社会・その他

三菱重工の工場跡地、争奪戦に 商業施設や新サッカー場構想も

 長崎市中心部に立地する大規模な工場跡地をめぐり、企業による争奪戦が熱を帯びている。JR九州などが商業施設の建設を視野に、土地を所有する三菱重工業が提示した公募に応札するほか、サッカーJ1のV・ファーレン長崎を運営する通信販売大手ジャパネットホールディングス(長崎県佐世保市)は新サッカー場の建設構想を示す。4月下旬をめどに落札者を決める三菱重工の判断に注目が集まっている。

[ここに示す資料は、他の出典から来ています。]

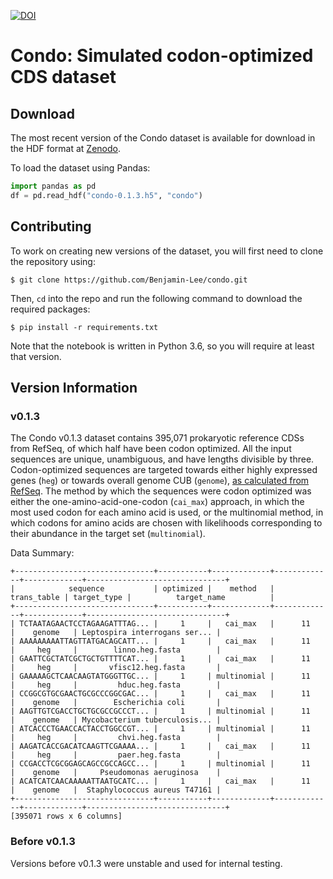 [![DOI](https://zenodo.org/badge/DOI/10.5281/zenodo.1342306.svg)](https://doi.org/10.5281/zenodo.1342306)

# Condo: Simulated codon-optimized CDS dataset

## Download

The most recent version of the Condo dataset is available for download in the HDF format at [Zenodo](https://doi.org/10.5281/zenodo.1342306).

To load the dataset using Pandas:
```python
import pandas as pd
df = pd.read_hdf("condo-0.1.3.h5", "condo")
```

## Contributing

To work on creating new versions of the dataset, you will first need to clone the repository using:

    $ git clone https://github.com/Benjamin-Lee/condo.git

Then, `cd` into the repo and run the following command to download the required packages:

    $ pip install -r requirements.txt

Note that the notebook is written in Python 3.6, so you will require at least that version.

## Version Information

### v0.1.3

The Condo v0.1.3 dataset contains 395,071 prokaryotic reference CDSs from RefSeq, of
which half have been codon optimized. All the input sequences are unique,
unambiguous, and have lengths divisible by three. Codon-optimized sequences are
targeted towards either highly expressed genes (`heg`) or towards overall genome
CUB (`genome`), [as calculated from
RefSeq](hive.biochemistry.gwu.edu/review/codon). The method by which the
sequences were codon optimized was either the one-amino-acid-one-codon
(`cai_max`) approach, in which the most used codon for each amino acid is used, or the
multinomial method, in which codons for amino acids are chosen with likelihoods
corresponding to their abundance in the target set (`multinomial`).

Data Summary:

    +-------------------------------+-----------+-------------+-------------+-------------+-------------------------------+
    |            sequence           | optimized |    method   | trans_table | target_type |          target_name          |
    +-------------------------------+-----------+-------------+-------------+-------------+-------------------------------+
    | TCTAATAGAACTCCTAGAAGATTTAG... |     1     |   cai_max   |      11     |    genome   | Leptospira interrogans ser... |
    | AAAAAAAAATTAGTTATGACAGCATT... |     1     |   cai_max   |      11     |     heg     |        linno.heg.fasta        |
    | GAATTCGCTATCGCTGCTGTTTTCAT... |     1     |   cai_max   |      11     |     heg     |       vfisc12.heg.fasta       |
    | GAAAAAGCTCAACAAGTATGGGTTGC... |     1     | multinomial |      11     |     heg     |         hduc.heg.fasta        |
    | CCGGCGTGCGAACTGCGCCCGGCGAC... |     1     |   cai_max   |      11     |    genome   |        Escherichia coli       |
    | AAGTTGTCGACCTGCTGCGCCGCCCT... |     1     | multinomial |      11     |    genome   | Mycobacterium tuberculosis... |
    | ATCACCCTGAACCACTACCTGGCCGT... |     1     | multinomial |      11     |     heg     |         chvi.heg.fasta        |
    | AAGATCACCGACATCAAGTTCGAAAA... |     1     |   cai_max   |      11     |     heg     |         paer.heg.fasta        |
    | CCGACCTCGCGGAGCAGCCGCCAGCC... |     1     | multinomial |      11     |    genome   |     Pseudomonas aeruginosa    |
    | ACATCATCAACAAAAATTAATGCATC... |     1     |   cai_max   |      11     |    genome   |  Staphylococcus aureus T47161 |
    +-------------------------------+-----------+-------------+-------------+-------------+-------------------------------+
    [395071 rows x 6 columns]

### Before v0.1.3

Versions before v0.1.3 were unstable and used for internal testing.
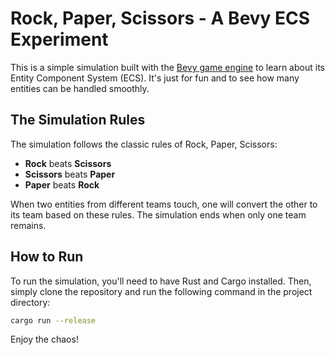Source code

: # Rock, Paper, Scissors - A Bevy ECS Experiment

This is a simple simulation built with the [Bevy game engine](https://bevyengine.org/) to learn about its Entity Component System (ECS). It's just for fun and to see how many entities can be handled smoothly.

## The Simulation Rules

The simulation follows the classic rules of Rock, Paper, Scissors:

  * **Rock** beats **Scissors**
  * **Scissors** beats **Paper**
  * **Paper** beats **Rock**

When two entities from different teams touch, one will convert the other to its team based on these rules. The simulation ends when only one team remains.

## How to Run

To run the simulation, you'll need to have Rust and Cargo installed. Then, simply clone the repository and run the following command in the project directory:

```bash
cargo run --release
```

Enjoy the chaos\!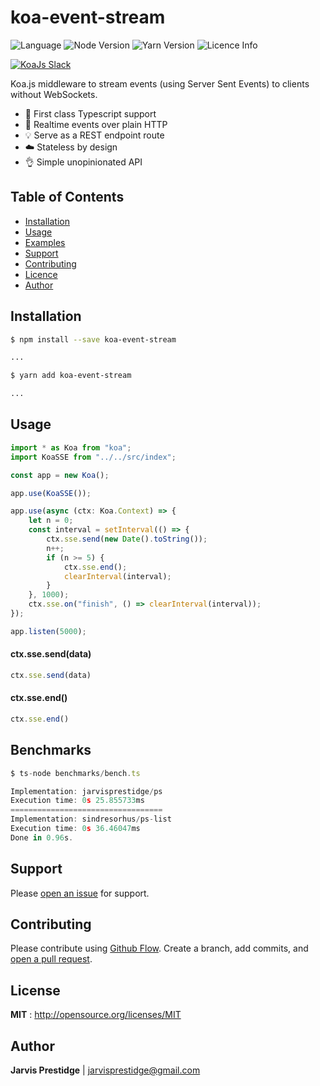 # koa-event-stream

![Language](https://img.shields.io/badge/language-TypeScript-blue.svg)
![Node Version](https://img.shields.io/badge/node-v.10.15.0-blue.svg)
![Yarn Version](https://img.shields.io/badge/yarn-v1.12.3-yellow.svg)
![Licence Info](https://img.shields.io/badge/license-MIT-brightgreen.svg)

<a href="https://communityinviter.com/apps/koa-js/koajs" rel="KoaJs Slack Community">![KoaJs Slack](https://img.shields.io/badge/Koa.Js-Slack%20Channel-Slack.svg?longCache=true&style=for-the-badge)</a>

Koa.js middleware to stream events (using Server Sent Events) to clients without WebSockets.

* 🎉 First class Typescript support
* 📡 Realtime events over plain HTTP
* 💡 Serve as a REST endpoint route
* ☁️ Stateless by design
* 👌 Simple unopinionated API


## Table of Contents

- [Installation](#installation)
- [Usage](#usage)
- [Examples](#examples)
- [Support](#support)
- [Contributing](#contributing)
- [Licence](#licence)
- [Author](#author)

## Installation

```bash
$ npm install --save koa-event-stream

...
```
```bash
$ yarn add koa-event-stream

...
```

## Usage

```typescript
import * as Koa from "koa";
import KoaSSE from "../../src/index";

const app = new Koa();

app.use(KoaSSE());

app.use(async (ctx: Koa.Context) => {
    let n = 0;
    const interval = setInterval(() => {
        ctx.sse.send(new Date().toString());
        n++;
        if (n >= 5) {
            ctx.sse.end();
            clearInterval(interval);
        }
    }, 1000);
    ctx.sse.on("finish", () => clearInterval(interval));
});

app.listen(5000);
```

#### ctx.sse.send(data)

```ts
ctx.sse.send(data)
```

#### ctx.sse.end()

```ts
ctx.sse.end()
```

## Benchmarks

```ts
$ ts-node benchmarks/bench.ts

Implementation: jarvisprestidge/ps
Execution time: 0s 25.855733ms
==================================
Implementation: sindresorhus/ps-list
Execution time: 0s 36.46047ms
Done in 0.96s.
```


## Support

Please [open an issue](https://github.com/jarvisprestidge/koa-event-stream/issues/new) for support.

## Contributing

Please contribute using [Github Flow](https://guides.github.com/introduction/flow/). Create a branch, add commits, and [open a pull request](https://github.com/jarvisprestidge/koa-event-stream/compare/).

## License

**MIT** : http://opensource.org/licenses/MIT

## Author

**Jarvis Prestidge** | <jarvisprestidge@gmail.com>

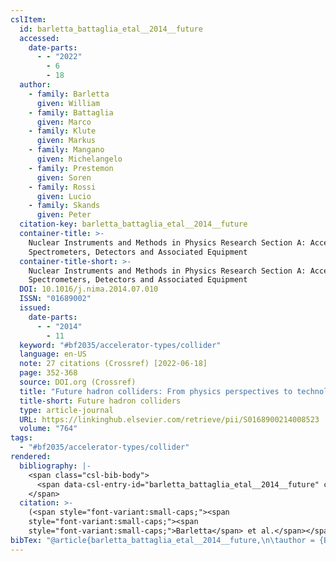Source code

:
 ```yaml
---
cslItem:
  id: barletta_battaglia_etal__2014__future
  accessed:
    date-parts:
      - - "2022"
        - 6
        - 18
  author:
    - family: Barletta
      given: William
    - family: Battaglia
      given: Marco
    - family: Klute
      given: Markus
    - family: Mangano
      given: Michelangelo
    - family: Prestemon
      given: Soren
    - family: Rossi
      given: Lucio
    - family: Skands
      given: Peter
  citation-key: barletta_battaglia_etal__2014__future
  container-title: >-
    Nuclear Instruments and Methods in Physics Research Section A: Accelerators,
    Spectrometers, Detectors and Associated Equipment
  container-title-short: >-
    Nuclear Instruments and Methods in Physics Research Section A: Accelerators,
    Spectrometers, Detectors and Associated Equipment
  DOI: 10.1016/j.nima.2014.07.010
  ISSN: "01689002"
  issued:
    date-parts:
      - - "2014"
        - 11
  keyword: "#bf2035/accelerator-types/collider"
  language: en-US
  note: 27 citations (Crossref) [2022-06-18]
  page: 352-368
  source: DOI.org (Crossref)
  title: "Future hadron colliders: From physics perspectives to technology R&D"
  title-short: Future hadron colliders
  type: article-journal
  URL: https://linkinghub.elsevier.com/retrieve/pii/S0168900214008523
  volume: "764"
tags:
  - "#bf2035/accelerator-types/collider"
rendered:
  bibliography: |-
    <span class="csl-bib-body">
      <span data-csl-entry-id="barletta_battaglia_etal__2014__future" class="csl-entry"><span class='author-bib'>Barletta, Battaglia, M., Klute, M., Mangano, M., Prestemon, S., Rossi, L., &#38; Skands, P.</span>. <span class='date-bib'>(2014)</span>. <span class='title'><b>Future hadron colliders: From physics perspectives to technology R&#38;D</b></span>. <i>Nuclear Instruments and Methods in Physics Research Section A: Accelerators, Spectrometers, Detectors and Associated Equipment</i>, <i>764</i>, 352–368. <span class='URL'><a href='https://doi.org/10.1016/j.nima.2014.07.010'>LINK</a></span></span>
    </span>
  citation: >-
    (<span style="font-variant:small-caps;"><span
    style="font-variant:small-caps;"><span
    style="font-variant:small-caps;">Barletta</span> et al.</span></span>, 2014)
bibTex: "@article{barletta_battaglia_etal__2014__future,\n\tauthor = {Barletta, William and Battaglia, Marco and Klute, Markus and Mangano, Michelangelo and Prestemon, Soren and Rossi, Lucio and Skands, Peter},\n\tjournal = {Nuclear Instruments and Methods in Physics Research Section A: Accelerators, Spectrometers, Detectors and Associated Equipment},\n\tyear = {2014},\n\tmonth = {11},\n\tnote = {27 citations (Crossref) [2022-06-18]},\n\tpages = {352--368},\n\ttitle = {Future hadron colliders: From physics perspectives to technology {R}&{D}},\n\thowpublished = {https://linkinghub.elsevier.com/retrieve/pii/S0168900214008523},\n\tvolume = {764},\n}\n\n"
---
```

 公募しているのは、南端部がJR長崎駅から約500メートルに位置する三菱重工長崎造船所幸町工場の跡地約7ヘクタール。坂の多い長崎市中心部では貴重な大規模平地だ。総務省によると、2017年の長崎市の人口転出超過数は1888人で北九州市、堺市に次ぎ全国で3番目に多い。こうした背景から三菱側は若者の雇用拡大などの人口減対策を跡地利用における考え方の一つに掲げており、落札条件にするとみられる。

 ジャパネットによると、外資系コンサルティング会社と組んで、5年後をめどに2万人以上を収容できるサッカー専用スタジアムの建設を目指す。ここで音楽イベントも開催するほか、周辺にはホテルやオフィス、商業施設を建てる構想を描く。

 J1初昇格を果たした長崎の現在の本拠地は長崎市中心部から約20キロ離れた長崎県諫早市にあり、周辺に宿泊施設が少ないことなどが課題だ。長崎市にスタジアムが完成すれば集客力向上につながるとの期待がある。

 JR九州が住居や商業施設などの建設を目指すほか、西日本で大型ショッピングセンターを展開するイズミも応札する考えを明らかにしている。